Tension in West Asia has led to a sharp rise in bullion and crude oil prices. In fact, the WTI (West Texas Intermediate) crude oil hit over $100 a barrel for the first time this year due to the unrest in Libya, thus compelling those associated with the financial markets to deliberate on crude oil prices. Most of them are curious to know where crude oil is heading.

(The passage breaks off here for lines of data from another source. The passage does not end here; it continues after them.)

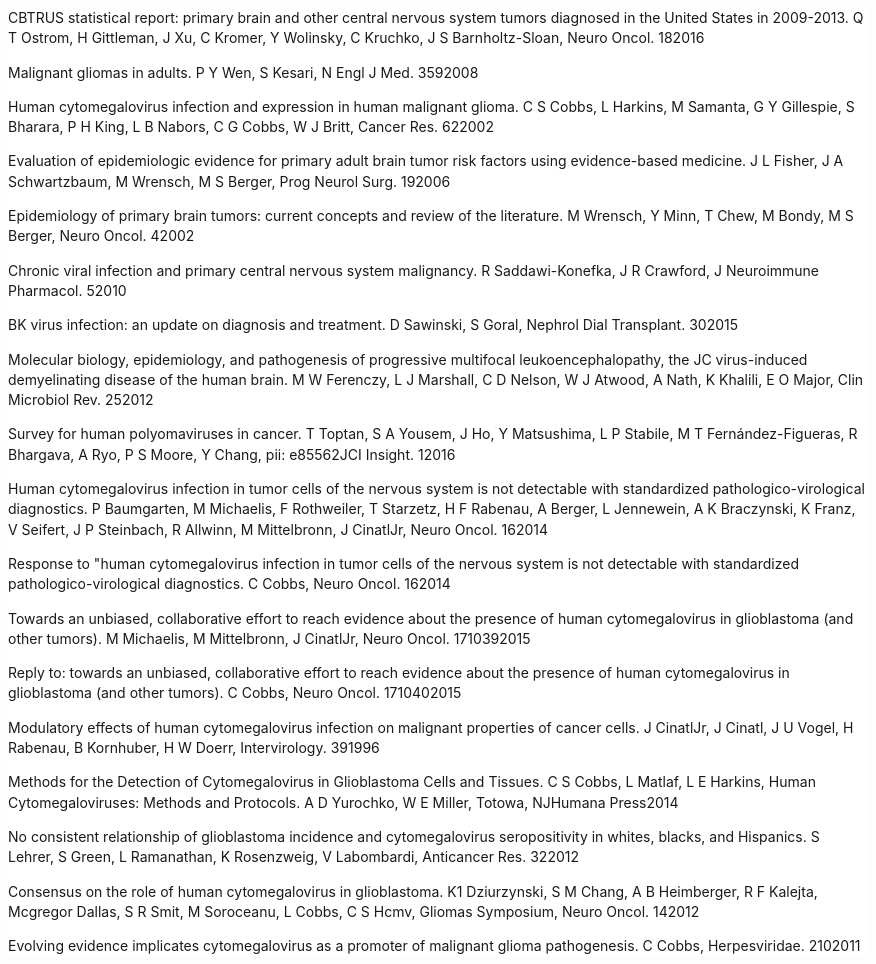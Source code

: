 CBTRUS statistical report: primary brain and other central nervous system tumors diagnosed in the United States in 2009-2013. Q T Ostrom, H Gittleman, J Xu, C Kromer, Y Wolinsky, C Kruchko, J S Barnholtz-Sloan, Neuro Oncol. 182016

Malignant gliomas in adults. P Y Wen, S Kesari, N Engl J Med. 3592008

Human cytomegalovirus infection and expression in human malignant glioma. C S Cobbs, L Harkins, M Samanta, G Y Gillespie, S Bharara, P H King, L B Nabors, C G Cobbs, W J Britt, Cancer Res. 622002

Evaluation of epidemiologic evidence for primary adult brain tumor risk factors using evidence-based medicine. J L Fisher, J A Schwartzbaum, M Wrensch, M S Berger, Prog Neurol Surg. 192006

Epidemiology of primary brain tumors: current concepts and review of the literature. M Wrensch, Y Minn, T Chew, M Bondy, M S Berger, Neuro Oncol. 42002

Chronic viral infection and primary central nervous system malignancy. R Saddawi-Konefka, J R Crawford, J Neuroimmune Pharmacol. 52010

BK virus infection: an update on diagnosis and treatment. D Sawinski, S Goral, Nephrol Dial Transplant. 302015

Molecular biology, epidemiology, and pathogenesis of progressive multifocal leukoencephalopathy, the JC virus-induced demyelinating disease of the human brain. M W Ferenczy, L J Marshall, C D Nelson, W J Atwood, A Nath, K Khalili, E O Major, Clin Microbiol Rev. 252012

Survey for human polyomaviruses in cancer. T Toptan, S A Yousem, J Ho, Y Matsushima, L P Stabile, M T Fernández-Figueras, R Bhargava, A Ryo, P S Moore, Y Chang, pii: e85562JCI Insight. 12016

Human cytomegalovirus infection in tumor cells of the nervous system is not detectable with standardized pathologico-virological diagnostics. P Baumgarten, M Michaelis, F Rothweiler, T Starzetz, H F Rabenau, A Berger, L Jennewein, A K Braczynski, K Franz, V Seifert, J P Steinbach, R Allwinn, M Mittelbronn, J CinatlJr, Neuro Oncol. 162014

Response to "human cytomegalovirus infection in tumor cells of the nervous system is not detectable with standardized pathologico-virological diagnostics. C Cobbs, Neuro Oncol. 162014

Towards an unbiased, collaborative effort to reach evidence about the presence of human cytomegalovirus in glioblastoma (and other tumors). M Michaelis, M Mittelbronn, J CinatlJr, Neuro Oncol. 1710392015

Reply to: towards an unbiased, collaborative effort to reach evidence about the presence of human cytomegalovirus in glioblastoma (and other tumors). C Cobbs, Neuro Oncol. 1710402015

Modulatory effects of human cytomegalovirus infection on malignant properties of cancer cells. J CinatlJr, J Cinatl, J U Vogel, H Rabenau, B Kornhuber, H W Doerr, Intervirology. 391996

Methods for the Detection of Cytomegalovirus in Glioblastoma Cells and Tissues. C S Cobbs, L Matlaf, L E Harkins, Human Cytomegaloviruses: Methods and Protocols. A D Yurochko, W E Miller, Totowa, NJHumana Press2014

No consistent relationship of glioblastoma incidence and cytomegalovirus seropositivity in whites, blacks, and Hispanics. S Lehrer, S Green, L Ramanathan, K Rosenzweig, V Labombardi, Anticancer Res. 322012

Consensus on the role of human cytomegalovirus in glioblastoma. K1 Dziurzynski, S M Chang, A B Heimberger, R F Kalejta, Mcgregor Dallas, S R Smit, M Soroceanu, L Cobbs, C S Hcmv, Gliomas Symposium, Neuro Oncol. 142012

Evolving evidence implicates cytomegalovirus as a promoter of malignant glioma pathogenesis. C Cobbs, Herpesviridae. 2102011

When crude oil hit a record high in the last fortnight, Indian equity markets corrected sharply. This mandates traders and investors to have an exposure in commodities, which have provided a refuge to market participants during turbulent times in the domestic markets. So, it makes sense to diversify your portfolio by taking commodities into account. Earlier, traders and investors put their money in commodity stocks only to benefit from the bull run in commodities. Now, even volumes matter as participation in bullion, base metals and crude oil has seen a several-fold jump in the last few years. Silver prices rose by 80% in 2010 and are still showing no signs of cooling off. With so much liquidity and robust growth in the emerging markets, commodity prices are very likely to move up.

Even agricultural commodities have risen a great deal. We can say that the year gone by will be remembered as one of the worst years of the La Nina phenomenon, which caused severe droughts in south America, Russia, Ukraine and China, and heavy rains in Australia, thus making agricultural commodities the best performing asset class in the year.

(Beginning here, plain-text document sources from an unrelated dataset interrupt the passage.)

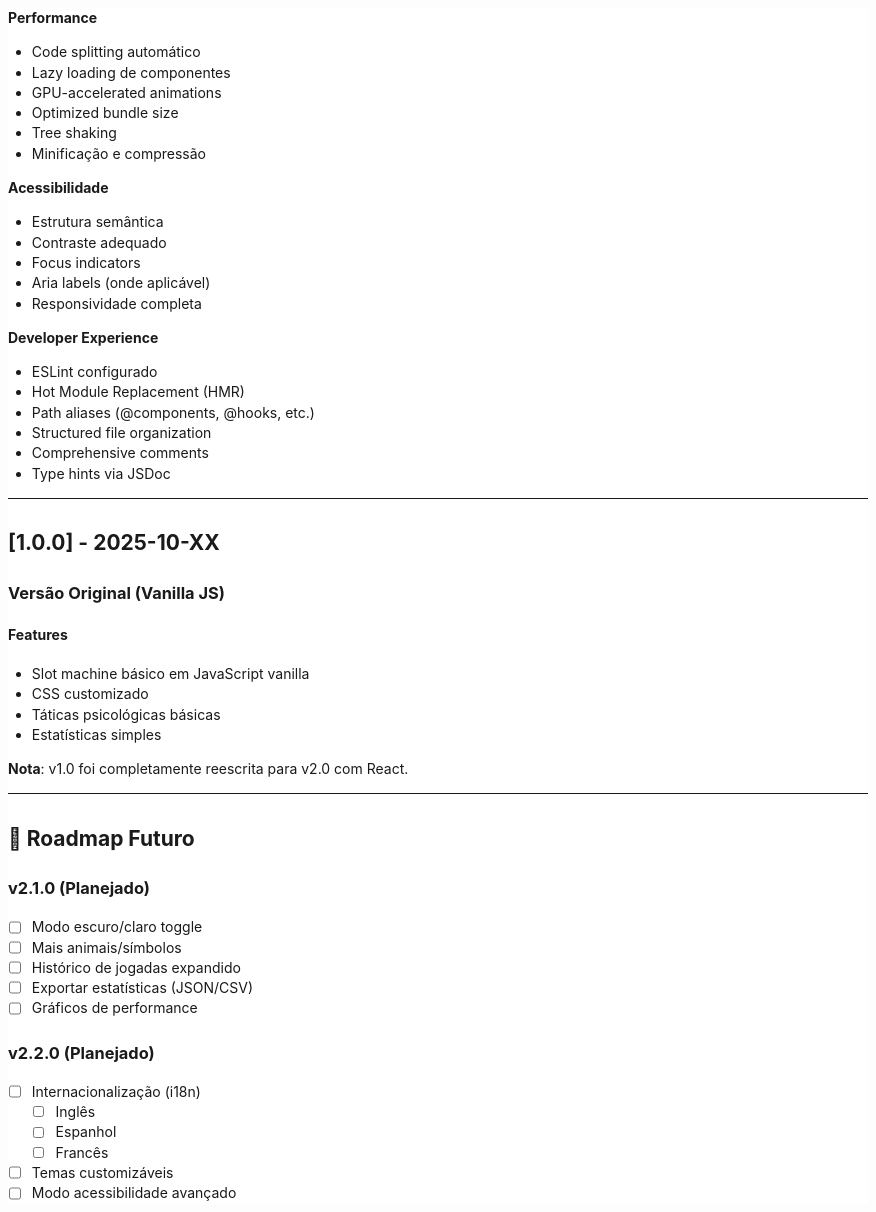 **Performance**
- Code splitting automático
- Lazy loading de componentes
- GPU-accelerated animations
- Optimized bundle size
- Tree shaking
- Minificação e compressão

**Acessibilidade**
- Estrutura semântica
- Contraste adequado
- Focus indicators
- Aria labels (onde aplicável)
- Responsividade completa

**Developer Experience**
- ESLint configurado
- Hot Module Replacement (HMR)
- Path aliases (@components, @hooks, etc.)
- Structured file organization
- Comprehensive comments
- Type hints via JSDoc

---

## [1.0.0] - 2025-10-XX

### Versão Original (Vanilla JS)

#### Features
- Slot machine básico em JavaScript vanilla
- CSS customizado
- Táticas psicológicas básicas
- Estatísticas simples

**Nota**: v1.0 foi completamente reescrita para v2.0 com React.

---

## 🔮 Roadmap Futuro

### v2.1.0 (Planejado)
- [ ] Modo escuro/claro toggle
- [ ] Mais animais/símbolos
- [ ] Histórico de jogadas expandido
- [ ] Exportar estatísticas (JSON/CSV)
- [ ] Gráficos de performance

### v2.2.0 (Planejado)
- [ ] Internacionalização (i18n)
  - [ ] Inglês
  - [ ] Espanhol
  - [ ] Francês
- [ ] Temas customizáveis
- [ ] Modo acessibilidade avançado
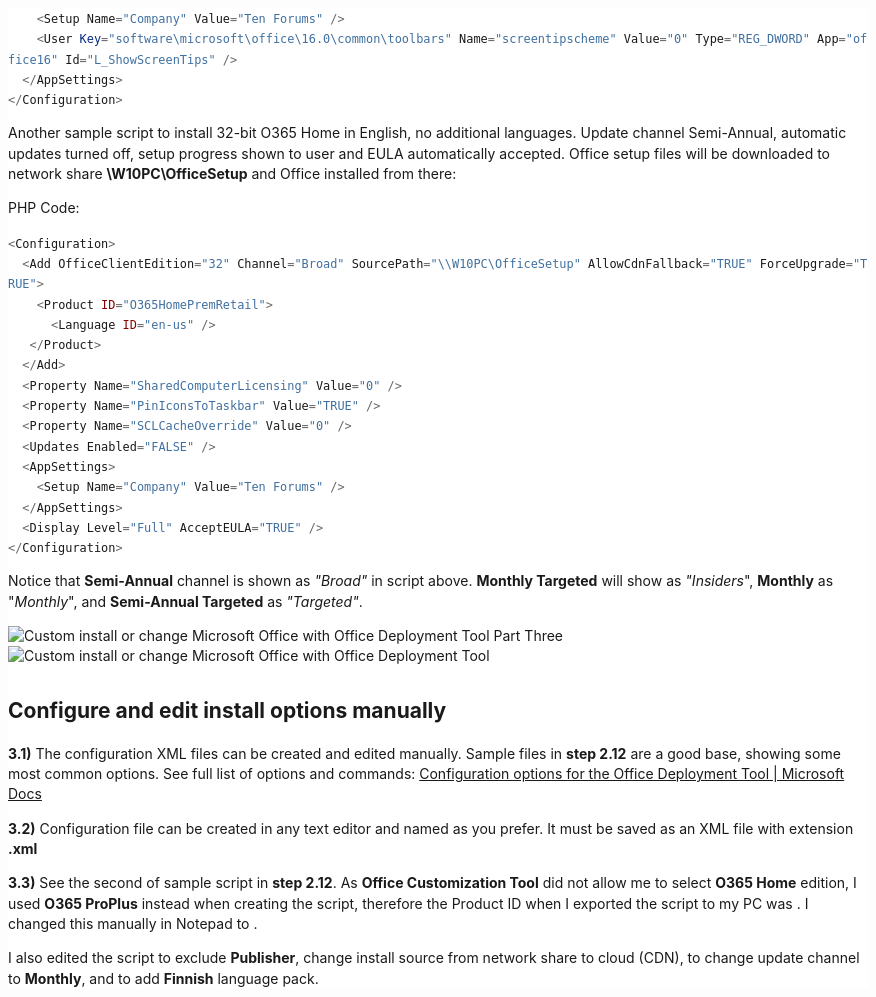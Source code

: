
 ```PHP
    <Setup Name="Company" Value="Ten Forums" /> 
    <User Key="software\microsoft\office\16.0\common\toolbars" Name="screentipscheme" Value="0" Type="REG_DWORD" App="office16" Id="L_ShowScreenTips" /> 
  </AppSettings> 
</Configuration>
```

Another sample script to install 32-bit O365 Home in English, no additional languages. Update channel Semi-Annual, automatic updates turned off, setup progress shown to user and EULA automatically accepted. Office setup files will be downloaded to network share **\\W10PC\OfficeSetup** and Office installed from there:

PHP Code:

```php
<Configuration> 
  <Add OfficeClientEdition="32" Channel="Broad" SourcePath="\\W10PC\OfficeSetup" AllowCdnFallback="TRUE" ForceUpgrade="TRUE"> 
    <Product ID="O365HomePremRetail"> 
      <Language ID="en-us" /> 
   </Product> 
  </Add> 
  <Property Name="SharedComputerLicensing" Value="0" /> 
  <Property Name="PinIconsToTaskbar" Value="TRUE" /> 
  <Property Name="SCLCacheOverride" Value="0" /> 
  <Updates Enabled="FALSE" /> 
  <AppSettings> 
    <Setup Name="Company" Value="Ten Forums" /> 
  </AppSettings> 
  <Display Level="Full" AcceptEULA="TRUE" /> 
</Configuration>  
```

Notice that **Semi-Annual** channel is shown as *"Broad"* in script above. **Monthly Targeted** will show as *"Insiders*", **Monthly** as "*Monthly*", and **Semi-Annual Targeted** as *"Targeted"*.

![Custom install or change Microsoft Office with Office Deployment Tool](https://www.tenforums.com/IMAGES/OPTl.PNG) Part Three ![Custom install or change Microsoft Office with Office Deployment Tool](https://www.tenforums.com/IMAGES/OPTR.PNG)

## Configure and edit install options manually

  **3.1)** The configuration XML files can be created and edited manually. Sample files in **step 2.12** are a good base, showing some most common options. See full list of options and commands: [Configuration options for the Office Deployment Tool | Microsoft Docs](https://docs.microsoft.com/en-gb/DeployOffice/configuration-options-for-the-office-2016-deployment-tool)

**3.2)** Configuration file can be created in any text editor and named as you prefer. It must be saved as an XML file with extension **.xml**

**3.3)** See the second of sample script in **step 2.12**. As **Office Customization Tool** did not allow me to select **O365 Home** edition, I used **O365 ProPlus** instead when creating the script, therefore the Product ID when I exported the script to my PC was **<Product ID="O365ProPlusRetail">**. I changed this manually in Notepad to **<Product ID="O365HomePremRetail">**.

I also edited the script to exclude **Publisher**, change install source from network share to cloud (CDN), to change update channel to **Monthly**, and to add **Finnish** language pack.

Besides, with the launch of new exchanges in India, introduction of commodity exchange traded funds, several related products in the pipeline, rising volumes, massive inflows of capital into commodity index funds in the international markets, traders and investors cannot ignore commodities anymore, clearly indicating that the commodity market has grown by leaps and bounds.

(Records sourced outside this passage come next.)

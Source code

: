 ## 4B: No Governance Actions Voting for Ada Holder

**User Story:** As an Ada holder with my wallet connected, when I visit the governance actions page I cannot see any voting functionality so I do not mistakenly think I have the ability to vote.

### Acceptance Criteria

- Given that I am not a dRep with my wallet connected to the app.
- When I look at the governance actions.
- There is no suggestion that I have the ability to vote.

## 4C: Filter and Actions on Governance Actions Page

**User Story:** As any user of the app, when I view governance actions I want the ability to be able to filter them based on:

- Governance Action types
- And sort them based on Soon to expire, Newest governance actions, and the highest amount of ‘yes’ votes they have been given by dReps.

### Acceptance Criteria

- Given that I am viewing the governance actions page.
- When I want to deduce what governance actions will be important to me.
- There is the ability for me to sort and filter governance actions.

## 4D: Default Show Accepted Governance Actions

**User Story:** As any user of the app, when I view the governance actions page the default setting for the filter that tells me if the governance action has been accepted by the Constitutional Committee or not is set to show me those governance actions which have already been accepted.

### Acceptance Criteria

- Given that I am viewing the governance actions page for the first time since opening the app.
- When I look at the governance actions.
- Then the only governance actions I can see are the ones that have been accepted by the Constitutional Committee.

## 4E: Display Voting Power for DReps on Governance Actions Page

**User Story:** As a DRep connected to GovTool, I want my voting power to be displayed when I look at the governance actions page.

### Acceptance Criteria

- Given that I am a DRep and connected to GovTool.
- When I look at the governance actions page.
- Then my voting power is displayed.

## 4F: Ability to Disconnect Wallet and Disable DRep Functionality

In India, we do not have ETFs of various commodities except for gold. However, investors can avail of the options in commodities on the National Spot Exchange (NSEL). Spot exchanges in India have a very big role to play as they bring farmers, retail investors and other trading communities together on an electronic platform.

In the Indian context, agricultural commodities present excellent opportunities due to high domestic demand, drop in carry forward stocks and robust exports. Also, the agricultural futures market in India is showing signs of maturity with a good delivery-based mechanism in place and the discounting of weather uncertainties on the futures platform.

Buying agricultural commodities in the spot market or taking delivery from exchanges and selling the futures has been giving handsome returns, which vary between 15-18% per annum in commodities like jeera, pepper, chana, sugar, among others. Additional reforms will help the commodities market grow exponentially. Recently, the Ficci and Assocham exuded support for the pending bill to empower the Forward Markets Commission (FMC). The bill aims to make FMC an independent regulator for the commodities derivatives market, similar to Sebi’s role for the capital markets.

The amendment of FCRA will smoothen the process of options trading, index trading, trading by domestic and foreign institutions on the Indian bourses, portfolio management services, etc. The Indian commodities market needs such a reform to attain the next level of growth. Volumes in commodities may grow 2-3 times in the next five years. Hence, diversifying by investing 10-15% of one’s portfolio in commodities is recommended.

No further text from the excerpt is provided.